Items from a dataset:
┄┄┄┄┄┄┄┄┄┄
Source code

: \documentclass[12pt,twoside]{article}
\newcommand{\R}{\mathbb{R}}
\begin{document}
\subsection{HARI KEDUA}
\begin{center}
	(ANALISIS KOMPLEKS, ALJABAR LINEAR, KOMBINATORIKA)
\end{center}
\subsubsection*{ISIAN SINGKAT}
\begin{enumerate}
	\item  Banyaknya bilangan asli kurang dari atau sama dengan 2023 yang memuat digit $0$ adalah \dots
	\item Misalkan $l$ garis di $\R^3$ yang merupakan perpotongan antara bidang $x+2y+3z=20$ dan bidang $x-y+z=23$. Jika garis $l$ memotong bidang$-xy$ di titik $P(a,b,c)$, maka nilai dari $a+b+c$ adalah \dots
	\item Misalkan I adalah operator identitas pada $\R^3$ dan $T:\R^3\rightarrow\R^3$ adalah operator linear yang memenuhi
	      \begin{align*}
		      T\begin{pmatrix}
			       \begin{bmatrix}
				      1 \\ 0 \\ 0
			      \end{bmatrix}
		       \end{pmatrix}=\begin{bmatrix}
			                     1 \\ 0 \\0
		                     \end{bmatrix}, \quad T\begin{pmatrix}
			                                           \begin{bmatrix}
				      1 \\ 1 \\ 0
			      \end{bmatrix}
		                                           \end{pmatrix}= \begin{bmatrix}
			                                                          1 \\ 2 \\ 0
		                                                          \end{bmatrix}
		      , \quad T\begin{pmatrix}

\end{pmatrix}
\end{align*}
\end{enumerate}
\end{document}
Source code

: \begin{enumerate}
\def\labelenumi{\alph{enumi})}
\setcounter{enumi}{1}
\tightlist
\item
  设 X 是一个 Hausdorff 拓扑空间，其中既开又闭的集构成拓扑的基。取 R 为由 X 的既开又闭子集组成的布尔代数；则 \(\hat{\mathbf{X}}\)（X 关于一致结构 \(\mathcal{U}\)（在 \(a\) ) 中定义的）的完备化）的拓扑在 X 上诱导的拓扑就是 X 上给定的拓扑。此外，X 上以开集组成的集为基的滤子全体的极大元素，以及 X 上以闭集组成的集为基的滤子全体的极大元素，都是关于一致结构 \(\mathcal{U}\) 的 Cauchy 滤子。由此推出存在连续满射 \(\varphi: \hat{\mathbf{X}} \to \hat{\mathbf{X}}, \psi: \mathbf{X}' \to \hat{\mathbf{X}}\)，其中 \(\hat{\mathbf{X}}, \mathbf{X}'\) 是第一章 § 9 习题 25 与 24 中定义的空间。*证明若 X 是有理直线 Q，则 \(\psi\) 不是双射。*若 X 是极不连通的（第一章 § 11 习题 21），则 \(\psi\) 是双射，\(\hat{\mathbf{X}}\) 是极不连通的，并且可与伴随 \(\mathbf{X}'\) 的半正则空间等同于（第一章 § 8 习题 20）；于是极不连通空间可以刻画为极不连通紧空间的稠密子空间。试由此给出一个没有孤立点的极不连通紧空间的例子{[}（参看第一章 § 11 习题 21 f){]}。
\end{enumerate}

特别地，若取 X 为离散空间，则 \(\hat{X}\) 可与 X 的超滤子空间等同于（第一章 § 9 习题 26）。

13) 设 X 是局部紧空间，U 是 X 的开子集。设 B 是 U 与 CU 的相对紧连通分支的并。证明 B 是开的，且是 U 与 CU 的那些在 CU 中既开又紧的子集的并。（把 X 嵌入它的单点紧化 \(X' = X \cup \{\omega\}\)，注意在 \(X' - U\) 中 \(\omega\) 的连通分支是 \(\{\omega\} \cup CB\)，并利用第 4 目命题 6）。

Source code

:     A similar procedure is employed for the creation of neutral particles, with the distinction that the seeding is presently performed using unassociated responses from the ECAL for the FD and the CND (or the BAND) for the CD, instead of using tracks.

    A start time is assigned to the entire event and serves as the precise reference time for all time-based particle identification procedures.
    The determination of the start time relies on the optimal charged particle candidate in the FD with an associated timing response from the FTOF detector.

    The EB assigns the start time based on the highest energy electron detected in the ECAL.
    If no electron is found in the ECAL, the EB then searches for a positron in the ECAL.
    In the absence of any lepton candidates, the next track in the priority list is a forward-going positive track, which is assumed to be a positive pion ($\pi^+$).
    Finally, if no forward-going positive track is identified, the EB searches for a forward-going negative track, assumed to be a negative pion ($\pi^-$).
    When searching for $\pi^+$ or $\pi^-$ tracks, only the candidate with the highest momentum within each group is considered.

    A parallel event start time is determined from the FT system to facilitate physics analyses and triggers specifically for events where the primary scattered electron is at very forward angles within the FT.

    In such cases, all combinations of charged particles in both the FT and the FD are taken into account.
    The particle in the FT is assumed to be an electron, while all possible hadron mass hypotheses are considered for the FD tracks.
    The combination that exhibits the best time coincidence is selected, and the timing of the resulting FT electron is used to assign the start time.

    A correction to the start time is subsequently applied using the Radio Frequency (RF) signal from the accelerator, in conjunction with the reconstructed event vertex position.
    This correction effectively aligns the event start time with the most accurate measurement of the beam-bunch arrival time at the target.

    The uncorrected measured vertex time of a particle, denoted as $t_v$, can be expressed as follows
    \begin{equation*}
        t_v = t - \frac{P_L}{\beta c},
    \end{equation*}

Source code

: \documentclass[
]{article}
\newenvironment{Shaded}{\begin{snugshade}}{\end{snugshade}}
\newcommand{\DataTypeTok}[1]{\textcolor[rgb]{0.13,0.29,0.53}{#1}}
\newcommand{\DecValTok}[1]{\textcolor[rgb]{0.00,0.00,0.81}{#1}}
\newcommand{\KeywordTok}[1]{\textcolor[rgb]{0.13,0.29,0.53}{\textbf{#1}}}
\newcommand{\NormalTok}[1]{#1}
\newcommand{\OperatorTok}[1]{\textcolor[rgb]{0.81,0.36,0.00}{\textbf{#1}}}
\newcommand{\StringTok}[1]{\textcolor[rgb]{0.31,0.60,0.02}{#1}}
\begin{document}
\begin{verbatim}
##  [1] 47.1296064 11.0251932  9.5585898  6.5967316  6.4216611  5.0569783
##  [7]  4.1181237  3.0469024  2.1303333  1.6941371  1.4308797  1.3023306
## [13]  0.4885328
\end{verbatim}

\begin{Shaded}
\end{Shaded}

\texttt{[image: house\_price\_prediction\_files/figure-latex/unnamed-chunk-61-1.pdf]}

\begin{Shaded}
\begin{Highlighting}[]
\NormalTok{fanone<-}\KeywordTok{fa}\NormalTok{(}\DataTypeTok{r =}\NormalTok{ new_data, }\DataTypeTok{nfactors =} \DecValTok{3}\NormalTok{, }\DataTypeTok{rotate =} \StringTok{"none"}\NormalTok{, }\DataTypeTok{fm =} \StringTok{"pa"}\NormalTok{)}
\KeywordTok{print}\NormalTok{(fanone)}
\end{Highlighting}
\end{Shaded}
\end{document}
┄┄┄┄┄┄┄┄┄┄
**WHAT YOU NEED TO DO**
Every line above has to be restated word for word.

**ANSWER FOR THIS EXERCISE**
Source code

: \documentclass[12pt,twoside]{article}
\newcommand{\R}{\mathbb{R}}
\begin{document}
\subsection{HARI KEDUA}
\begin{center}
	(ANALISIS KOMPLEKS, ALJABAR LINEAR, KOMBINATORIKA)
\end{center}
\subsubsection*{ISIAN SINGKAT}
\begin{enumerate}
	\item  Banyaknya bilangan asli kurang dari atau sama dengan 2023 yang memuat digit $0$ adalah \dots
	\item Misalkan $l$ garis di $\R^3$ yang merupakan perpotongan antara bidang $x+2y+3z=20$ dan bidang $x-y+z=23$. Jika garis $l$ memotong bidang$-xy$ di titik $P(a,b,c)$, maka nilai dari $a+b+c$ adalah \dots
	\item Misalkan I adalah operator identitas pada $\R^3$ dan $T:\R^3\rightarrow\R^3$ adalah operator linear yang memenuhi
	      \begin{align*}
		      T\begin{pmatrix}
			       \begin{bmatrix}
				      1 \\ 0 \\ 0
			      \end{bmatrix}
		       \end{pmatrix}=\begin{bmatrix}
			                     1 \\ 0 \\0
		                     \end{bmatrix}, \quad T\begin{pmatrix}
			                                           \begin{bmatrix}
				      1 \\ 1 \\ 0
			      \end{bmatrix}
		                                           \end{pmatrix}= \begin{bmatrix}
			                                                          1 \\ 2 \\ 0
		                                                          \end{bmatrix}
		      , \quad T\begin{pmatrix}

\end{pmatrix}
\end{align*}
\end{enumerate}
\end{document}
Source code

: \begin{enumerate}
\def\labelenumi{\alph{enumi})}
\setcounter{enumi}{1}
\tightlist
\item
  设 X 是一个 Hausdorff 拓扑空间，其中既开又闭的集构成拓扑的基。取 R 为由 X 的既开又闭子集组成的布尔代数；则 \(\hat{\mathbf{X}}\)（X 关于一致结构 \(\mathcal{U}\)（在 \(a\) ) 中定义的）的完备化）的拓扑在 X 上诱导的拓扑就是 X 上给定的拓扑。此外，X 上以开集组成的集为基的滤子全体的极大元素，以及 X 上以闭集组成的集为基的滤子全体的极大元素，都是关于一致结构 \(\mathcal{U}\) 的 Cauchy 滤子。由此推出存在连续满射 \(\varphi: \hat{\mathbf{X}} \to \hat{\mathbf{X}}, \psi: \mathbf{X}' \to \hat{\mathbf{X}}\)，其中 \(\hat{\mathbf{X}}, \mathbf{X}'\) 是第一章 § 9 习题 25 与 24 中定义的空间。*证明若 X 是有理直线 Q，则 \(\psi\) 不是双射。*若 X 是极不连通的（第一章 § 11 习题 21），则 \(\psi\) 是双射，\(\hat{\mathbf{X}}\) 是极不连通的，并且可与伴随 \(\mathbf{X}'\) 的半正则空间等同于（第一章 § 8 习题 20）；于是极不连通空间可以刻画为极不连通紧空间的稠密子空间。试由此给出一个没有孤立点的极不连通紧空间的例子{[}（参看第一章 § 11 习题 21 f){]}。
\end{enumerate}

特别地，若取 X 为离散空间，则 \(\hat{X}\) 可与 X 的超滤子空间等同于（第一章 § 9 习题 26）。

13) 设 X 是局部紧空间，U 是 X 的开子集。设 B 是 U 与 CU 的相对紧连通分支的并。证明 B 是开的，且是 U 与 CU 的那些在 CU 中既开又紧的子集的并。（把 X 嵌入它的单点紧化 \(X' = X \cup \{\omega\}\)，注意在 \(X' - U\) 中 \(\omega\) 的连通分支是 \(\{\omega\} \cup CB\)，并利用第 4 目命题 6）。

Source code

:     A similar procedure is employed for the creation of neutral particles, with the distinction that the seeding is presently performed using unassociated responses from the ECAL for the FD and the CND (or the BAND) for the CD, instead of using tracks.

    A start time is assigned to the entire event and serves as the precise reference time for all time-based particle identification procedures.
    The determination of the start time relies on the optimal charged particle candidate in the FD with an associated timing response from the FTOF detector.

    The EB assigns the start time based on the highest energy electron detected in the ECAL.
    If no electron is found in the ECAL, the EB then searches for a positron in the ECAL.
    In the absence of any lepton candidates, the next track in the priority list is a forward-going positive track, which is assumed to be a positive pion ($\pi^+$).
    Finally, if no forward-going positive track is identified, the EB searches for a forward-going negative track, assumed to be a negative pion ($\pi^-$).
    When searching for $\pi^+$ or $\pi^-$ tracks, only the candidate with the highest momentum within each group is considered.

    A parallel event start time is determined from the FT system to facilitate physics analyses and triggers specifically for events where the primary scattered electron is at very forward angles within the FT.

    In such cases, all combinations of charged particles in both the FT and the FD are taken into account.
    The particle in the FT is assumed to be an electron, while all possible hadron mass hypotheses are considered for the FD tracks.
    The combination that exhibits the best time coincidence is selected, and the timing of the resulting FT electron is used to assign the start time.

    A correction to the start time is subsequently applied using the Radio Frequency (RF) signal from the accelerator, in conjunction with the reconstructed event vertex position.
    This correction effectively aligns the event start time with the most accurate measurement of the beam-bunch arrival time at the target.

    The uncorrected measured vertex time of a particle, denoted as $t_v$, can be expressed as follows
    \begin{equation*}
        t_v = t - \frac{P_L}{\beta c},
    \end{equation*}

Source code

: \documentclass[
]{article}
\newenvironment{Shaded}{\begin{snugshade}}{\end{snugshade}}
\newcommand{\DataTypeTok}[1]{\textcolor[rgb]{0.13,0.29,0.53}{#1}}
\newcommand{\DecValTok}[1]{\textcolor[rgb]{0.00,0.00,0.81}{#1}}
\newcommand{\KeywordTok}[1]{\textcolor[rgb]{0.13,0.29,0.53}{\textbf{#1}}}
\newcommand{\NormalTok}[1]{#1}
\newcommand{\OperatorTok}[1]{\textcolor[rgb]{0.81,0.36,0.00}{\textbf{#1}}}
\newcommand{\StringTok}[1]{\textcolor[rgb]{0.31,0.60,0.02}{#1}}
\begin{document}
\begin{verbatim}
##  [1] 47.1296064 11.0251932  9.5585898  6.5967316  6.4216611  5.0569783
##  [7]  4.1181237  3.0469024  2.1303333  1.6941371  1.4308797  1.3023306
## [13]  0.4885328
\end{verbatim}

\begin{Shaded}
\end{Shaded}

\texttt{[image: house\_price\_prediction\_files/figure-latex/unnamed-chunk-61-1.pdf]}

\begin{Shaded}
\begin{Highlighting}[]
\NormalTok{fanone<-}\KeywordTok{fa}\NormalTok{(}\DataTypeTok{r =}\NormalTok{ new_data, }\DataTypeTok{nfactors =} \DecValTok{3}\NormalTok{, }\DataTypeTok{rotate =} \StringTok{"none"}\NormalTok{, }\DataTypeTok{fm =} \StringTok{"pa"}\NormalTok{)}
\KeywordTok{print}\NormalTok{(fanone)}
\end{Highlighting}
\end{Shaded}
\end{document}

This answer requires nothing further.